The prospect of enormous-scale disaster mitigates against ‘temporarily’ tolerating mindcrime inside a system, while, e.g., an extrapolated-volition or approval-based agent tries to compute the code or design of a non-mindcriminal agent. Depending on the agent’s efficiency, and secondarily on its computational limits, a tremendous amount of moral harm might be done during the ‘temporary’ process of computing an answer.
Weirdness
Literally nobody outside of MIRI or FHI ever talks about this problem.
Nonperson predicates
A nonperson predicate is an effective test that we, or an AI, can use to determine that some computer program is definitely not a person. In principle, a nonperson predicate needs only two possible outputs, “Don’t know” and “Definitely not a person”. It’s acceptable for many actually-nonperson programs to be labeled “don’t know”, so long as no people are labeled “definitely not a person”.
If the above was the only requirement, one simple nonperson predicate would be to label everything “don’t know”. The implicit difficulty is that the nonperson predicate must also pass some programs of high complexity that do things like “acceptably model humans” or “acceptably model future versions of the AI”.
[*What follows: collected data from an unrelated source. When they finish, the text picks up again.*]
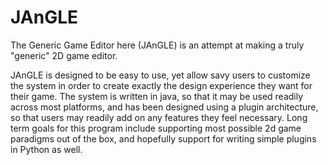 JAnGLE
=================

The Generic Game Editor here (JAnGLE) is an attempt at making a truly "generic" 2D game editor.

JAnGLE is designed to be easy to use, yet allow savy users to customize the system in order to create exactly the
design experience they want for their game. The system is written in java, so that it may be used readily across most platforms, and has been designed using a plugin architecture, so that users may readily add on any features they feel necessary. Long term goals for this program include supporting most possible 2d game paradigms out of the box, and hopefully support for writing simple plugins in Python as well.
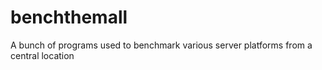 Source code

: benchthemall
============

A bunch of programs used to benchmark various server platforms from a central location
Besides addressing mindcrime scenarios, Yudkowsky’s original proposal was also aimed at knowing that the AI design itself was not conscious, or not a person.
It seems likely to be very hard to find a good nonperson predicate:
Not all philosophical confusions and computational difficulties are averted by asking for a partial list of unconscious programs instead of a total list of conscious programs. Even if we don’t know which properties are sufficient, we’d need to know something solid about properties that are necessary for consciousness or sufficient for nonpersonhood.
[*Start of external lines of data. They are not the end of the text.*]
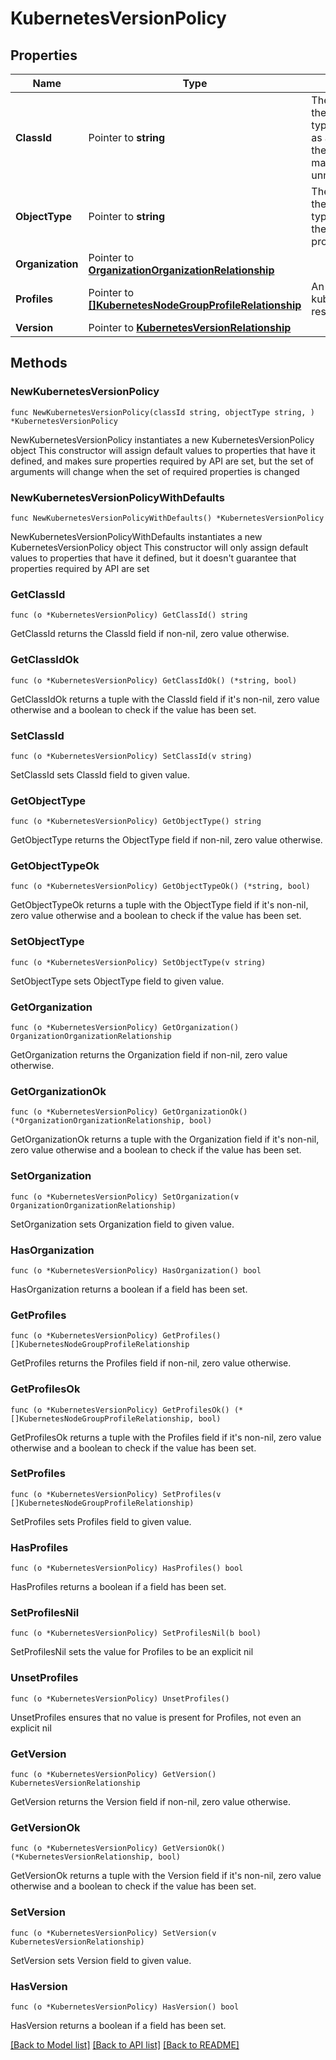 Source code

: # KubernetesVersionPolicy

## Properties

Name | Type | Description | Notes
------------ | ------------- | ------------- | -------------
**ClassId** | Pointer to **string** | The fully-qualified name of the instantiated, concrete type. This property is used as a discriminator to identify the type of the payload when marshaling and unmarshaling data. | [default to "kubernetes.VersionPolicy"]
**ObjectType** | Pointer to **string** | The fully-qualified name of the instantiated, concrete type. The value should be the same as the &#39;ClassId&#39; property. | [default to "kubernetes.VersionPolicy"]
**Organization** | Pointer to [**OrganizationOrganizationRelationship**](OrganizationOrganizationRelationship.md) |  | [optional] 
**Profiles** | Pointer to [**[]KubernetesNodeGroupProfileRelationship**](KubernetesNodeGroupProfileRelationship.md) | An array of relationships to kubernetesNodeGroupProfile resources. | [optional] 
**Version** | Pointer to [**KubernetesVersionRelationship**](KubernetesVersionRelationship.md) |  | [optional] 

## Methods

### NewKubernetesVersionPolicy

`func NewKubernetesVersionPolicy(classId string, objectType string, ) *KubernetesVersionPolicy`

NewKubernetesVersionPolicy instantiates a new KubernetesVersionPolicy object
This constructor will assign default values to properties that have it defined,
and makes sure properties required by API are set, but the set of arguments
will change when the set of required properties is changed

### NewKubernetesVersionPolicyWithDefaults

`func NewKubernetesVersionPolicyWithDefaults() *KubernetesVersionPolicy`

NewKubernetesVersionPolicyWithDefaults instantiates a new KubernetesVersionPolicy object
This constructor will only assign default values to properties that have it defined,
but it doesn't guarantee that properties required by API are set

### GetClassId

`func (o *KubernetesVersionPolicy) GetClassId() string`

GetClassId returns the ClassId field if non-nil, zero value otherwise.

### GetClassIdOk

`func (o *KubernetesVersionPolicy) GetClassIdOk() (*string, bool)`

GetClassIdOk returns a tuple with the ClassId field if it's non-nil, zero value otherwise
and a boolean to check if the value has been set.

### SetClassId

`func (o *KubernetesVersionPolicy) SetClassId(v string)`

SetClassId sets ClassId field to given value.


### GetObjectType

`func (o *KubernetesVersionPolicy) GetObjectType() string`

GetObjectType returns the ObjectType field if non-nil, zero value otherwise.

### GetObjectTypeOk

`func (o *KubernetesVersionPolicy) GetObjectTypeOk() (*string, bool)`

GetObjectTypeOk returns a tuple with the ObjectType field if it's non-nil, zero value otherwise
and a boolean to check if the value has been set.

### SetObjectType

`func (o *KubernetesVersionPolicy) SetObjectType(v string)`

SetObjectType sets ObjectType field to given value.


### GetOrganization

`func (o *KubernetesVersionPolicy) GetOrganization() OrganizationOrganizationRelationship`

GetOrganization returns the Organization field if non-nil, zero value otherwise.

### GetOrganizationOk

`func (o *KubernetesVersionPolicy) GetOrganizationOk() (*OrganizationOrganizationRelationship, bool)`

GetOrganizationOk returns a tuple with the Organization field if it's non-nil, zero value otherwise
and a boolean to check if the value has been set.

### SetOrganization

`func (o *KubernetesVersionPolicy) SetOrganization(v OrganizationOrganizationRelationship)`

SetOrganization sets Organization field to given value.

### HasOrganization

`func (o *KubernetesVersionPolicy) HasOrganization() bool`

HasOrganization returns a boolean if a field has been set.

### GetProfiles

`func (o *KubernetesVersionPolicy) GetProfiles() []KubernetesNodeGroupProfileRelationship`

GetProfiles returns the Profiles field if non-nil, zero value otherwise.

### GetProfilesOk

`func (o *KubernetesVersionPolicy) GetProfilesOk() (*[]KubernetesNodeGroupProfileRelationship, bool)`

GetProfilesOk returns a tuple with the Profiles field if it's non-nil, zero value otherwise
and a boolean to check if the value has been set.

### SetProfiles

`func (o *KubernetesVersionPolicy) SetProfiles(v []KubernetesNodeGroupProfileRelationship)`

SetProfiles sets Profiles field to given value.

### HasProfiles

`func (o *KubernetesVersionPolicy) HasProfiles() bool`

HasProfiles returns a boolean if a field has been set.

### SetProfilesNil

`func (o *KubernetesVersionPolicy) SetProfilesNil(b bool)`

 SetProfilesNil sets the value for Profiles to be an explicit nil

### UnsetProfiles
`func (o *KubernetesVersionPolicy) UnsetProfiles()`

UnsetProfiles ensures that no value is present for Profiles, not even an explicit nil
### GetVersion

`func (o *KubernetesVersionPolicy) GetVersion() KubernetesVersionRelationship`

GetVersion returns the Version field if non-nil, zero value otherwise.

### GetVersionOk

`func (o *KubernetesVersionPolicy) GetVersionOk() (*KubernetesVersionRelationship, bool)`

GetVersionOk returns a tuple with the Version field if it's non-nil, zero value otherwise
and a boolean to check if the value has been set.

### SetVersion

`func (o *KubernetesVersionPolicy) SetVersion(v KubernetesVersionRelationship)`

SetVersion sets Version field to given value.

### HasVersion

`func (o *KubernetesVersionPolicy) HasVersion() bool`

HasVersion returns a boolean if a field has been set.


[[Back to Model list]](../README.md#documentation-for-models) [[Back to API list]](../README.md#documentation-for-api-endpoints) [[Back to README]](../README.md)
We can’t pass once-and-for-all any class of programs that’s Turing-complete. We can’t say once and for all that it’s safe to model gravitational interactions in a solar system, if enormous gravitational systems could encode computers that encode people.
The Nearest unblocked strategy problem seems particularly worrisome here. If we block off some options for modeling humans directly, the next best option is unusually likely to be conscious. Even if we rely on a whitelist rather than a blacklist, this may lead to a whitelisted “gravitational model” that secretly encodes a human, and so on.
Research avenues
Behaviorism: Try to create a limited AI that does not model other minds or possibly even itself, except using some narrow class of agent models that we are pretty sure will not be sentient. This avenue is potentially motivated for other reasons as well, such as avoiding probable environment hacking and averting programmer manipulation.
Try to define a nonperson predicate that whitelists enough programs to carry out some pivotal achievement.
Try for an AI that can bootstrap our understanding of consciousness and tell us about what we would define as a person, while committing a relatively small amount of mindcrime, with all computed possible-people being stored rather than discarded, and the modeled agents being entirely happy, mostly happy, or non-suffering. E.g., put a happy person at the center of the approval-directed agent, and try to oversee the AI’s algorithms and ask it not to use Monte Carlo simulations if possible.
Ignore the problem in all pre-interstellar stages because it’s still relatively small compared to astronomical stakes and therefore not worth significant losses in success probability. (This may backfire under some versions of the Simulation Hypothesis.)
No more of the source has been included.